Christine is a 1917 novel written by Elizabeth von Arnim using the pen-name Alice Cholmondeley. It is the only novel von Arnim wrote under that name. It is written in the style of a compilation of letters from Christine, an English girl studying in Germany, to her mother in Britain. It covers the period of May–August 1914. In the letters Christine is a witness to the mood in Germany leading up World War I. The book was initially marketed as non-fiction.

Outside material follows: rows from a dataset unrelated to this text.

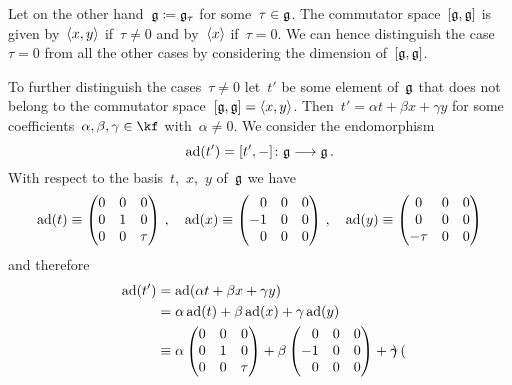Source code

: \begin{example}
  Let on the other hand~$\mathfrak{g} \coloneqq \mathfrak{g}_\tau$ for some~$\tau \in \mathfrak{g}$.
  The commutator space~$[\mathfrak{g}, \mathfrak{g}]$ is given by~$\langle x, y\rangle$ if~$\tau \neq 0$ and by~$\langle x\rangle$ if~$\tau = 0$.
  We can hence distinguish the case~$\tau = 0$ from all the other cases by considering the dimension of~$[\mathfrak{g}, \mathfrak{g}]$.

  To further distinguish the cases~$\tau \neq 0$ let~$t'$ be some element of~$\mathfrak{g}$ that does not belong to the commutator space~$[\mathfrak{g}, \mathfrak{g}] = \langle x,y\rangle$.
  Then~$t' = \alpha t + \beta x + \gamma y$ for some coefficients~$\alpha, \beta, \gamma \in \kf$ with~$\alpha \neq 0$.
  We consider the endomorphism
  \[
    \ad(t')
    =
    [t', -]
    \colon
    \glie
    \to
    \glie \,.
  \]
  With respect to the basis~$t$,~$x$,~$y$ of~$\mathfrak{g}$ we have
  \[
    \ad(t)
    \equiv
    \begin{pmatrix}
      0 & 0 & 0     \\
      0 & 1 & 0     \\
      0 & 0 & \tau
    \end{pmatrix} \,,
    \quad
    \ad(x)
    \equiv
    \begin{pmatrix*}[r]
       0  & 0 & 0 \\
      -1  & 0 & 0 \\
       0  & 0 & 0
    \end{pmatrix*} \,,
    \quad
    \ad(y)
    \equiv
    \begin{pmatrix}
      0     & 0 & 0 \\
      0     & 0 & 0 \\
      -\tau & 0 & 0
    \end{pmatrix}
  \]
  and therefore
  \begin{align*}
    \ad(t')
    &=
    \ad(\alpha t + \beta x + \gamma y)
    \\
    &=
    \alpha \ad(t) + \beta \ad(x) + \gamma \ad(y)
    \\
    &\equiv
    \alpha
    \begin{pmatrix}
      0 & 0 & 0     \\
      0 & 1 & 0     \\
      0 & 0 & \tau
    \end{pmatrix}
    +
    \beta
    \begin{pmatrix*}[r]
       0  & 0 & 0 \\
      -1  & 0 & 0 \\
       0  & 0 & 0
    \end{pmatrix*}
    +
    \gamma
    \begin{pmatrix}

\end{pmatrix}
\end{align*}
\end{example}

Two of von Arnim's daughters, Beatrix and Felicitas, were living in Germany during World War I. Felicitas died in Bremen in 1916, aged 16. She died of pneumonia, as does the character Christine in the novel.

Christine as propaganda
Since the beginning of World War I, propaganda has played an important role in exploiting the opposition. The credibility of propaganda can be determined by analyzing the source and comparing it with documents that are factual. In particular, British propaganda in World War I used Christine, a series of letters written by Elizabeth von Arnim, pen name Alice Cholmondeley, to promote Anti-German sentiment propaganda. When comparing the Christine letters to authentic war time letters, they were found to be fabricated.

Christine, while playing on the existing prejudices against the Germans, was also a small part of a larger British plan to induce the United States into entering the Great War. Other sections of this British plan included the Bryce Commission (also known as the Committee on Alleged German Outrages), the propaganda surrounding Edith Cavell and Gilbert Parker, and the Zimmermann Telegram.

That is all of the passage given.